> [WHAT YOU HAVE TO DO]: Write the entries out again exactly; any picture among them gets left out.

> [DATA]:
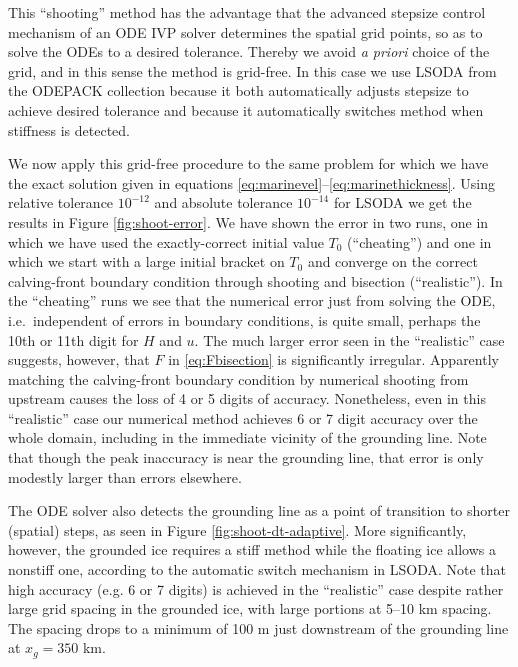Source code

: \documentclass[twocolumn,letterpaper]{igs}
\begin{document}
This ``shooting'' method has the advantage that the advanced stepsize control mechanism of an ODE IVP solver determines the spatial grid points, so as to solve the ODEs to a desired tolerance.  Thereby we avoid \emph{a priori} choice of the grid, and in this sense the method is grid-free.  In this case we use LSODA from the ODEPACK collection \citep{Hindmarsh1983ODEPACK} because it both automatically adjusts stepsize to achieve desired tolerance and because it automatically switches method when stiffness \citep[section 16.6]{Pressetal} is detected.

We now apply this grid-free procedure to the same problem for which we have the exact solution given in equations \eqref{eq:marinevel}--\eqref{eq:marinethickness}.  Using relative tolerance $10^{-12}$ and absolute tolerance $10^{-14}$ for LSODA we get the results in Figure \ref{fig:shoot-error}.  We have shown the error in two runs, one in which we have used the exactly-correct initial value $T_0$ (``cheating'') and one in which we start with a large initial bracket on $T_0$ and converge on the correct calving-front boundary condition through shooting and bisection (``realistic'').  In the ``cheating'' runs we see that the numerical error just from solving the ODE, i.e.~independent of errors in boundary conditions, is quite small, perhaps the 10th or 11th digit for $H$ and $u$.  The much larger error seen in the ``realistic'' case suggests, however, that $F$ in \eqref{eq:Fbisection} is significantly irregular.  Apparently matching the calving-front boundary condition by numerical shooting from upstream causes the loss of 4 or 5 digits of accuracy.  Nonetheless, even in this ``realistic'' case our numerical method achieves 6 or 7 digit accuracy over the whole domain, including in the immediate vicinity of the grounding line.  Note that though the peak inaccuracy is near the grounding line, that error is only modestly larger than errors elsewhere.

The ODE solver also detects the grounding line as a point of transition to shorter (spatial) steps, as seen in Figure \ref{fig:shoot-dt-adaptive}.  More significantly, however, the grounded ice requires a stiff method while the floating ice allows a nonstiff one, according to the automatic switch mechanism in LSODA.  Note that high accuracy (e.g. 6 or 7 digits) is achieved in the ``realistic'' case despite rather large grid spacing in the grounded ice, with large portions at 5--10 km spacing.  The spacing drops to a minimum of 100 m just downstream of the grounding line at $x_g=350$ km.
\end{document}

> [ANSWER BOX]:
Source code

: \documentclass[twocolumn,letterpaper]{igs}
\begin{document}
This ``shooting'' method has the advantage that the advanced stepsize control mechanism of an ODE IVP solver determines the spatial grid points, so as to solve the ODEs to a desired tolerance.  Thereby we avoid \emph{a priori} choice of the grid, and in this sense the method is grid-free.  In this case we use LSODA from the ODEPACK collection \citep{Hindmarsh1983ODEPACK} because it both automatically adjusts stepsize to achieve desired tolerance and because it automatically switches method when stiffness \citep[section 16.6]{Pressetal} is detected.

We now apply this grid-free procedure to the same problem for which we have the exact solution given in equations \eqref{eq:marinevel}--\eqref{eq:marinethickness}.  Using relative tolerance $10^{-12}$ and absolute tolerance $10^{-14}$ for LSODA we get the results in Figure \ref{fig:shoot-error}.  We have shown the error in two runs, one in which we have used the exactly-correct initial value $T_0$ (``cheating'') and one in which we start with a large initial bracket on $T_0$ and converge on the correct calving-front boundary condition through shooting and bisection (``realistic'').  In the ``cheating'' runs we see that the numerical error just from solving the ODE, i.e.~independent of errors in boundary conditions, is quite small, perhaps the 10th or 11th digit for $H$ and $u$.  The much larger error seen in the ``realistic'' case suggests, however, that $F$ in \eqref{eq:Fbisection} is significantly irregular.  Apparently matching the calving-front boundary condition by numerical shooting from upstream causes the loss of 4 or 5 digits of accuracy.  Nonetheless, even in this ``realistic'' case our numerical method achieves 6 or 7 digit accuracy over the whole domain, including in the immediate vicinity of the grounding line.  Note that though the peak inaccuracy is near the grounding line, that error is only modestly larger than errors elsewhere.

The ODE solver also detects the grounding line as a point of transition to shorter (spatial) steps, as seen in Figure \ref{fig:shoot-dt-adaptive}.  More significantly, however, the grounded ice requires a stiff method while the floating ice allows a nonstiff one, according to the automatic switch mechanism in LSODA.  Note that high accuracy (e.g. 6 or 7 digits) is achieved in the ``realistic'' case despite rather large grid spacing in the grounded ice, with large portions at 5--10 km spacing.  The spacing drops to a minimum of 100 m just downstream of the grounding line at $x_g=350$ km.
\end{document}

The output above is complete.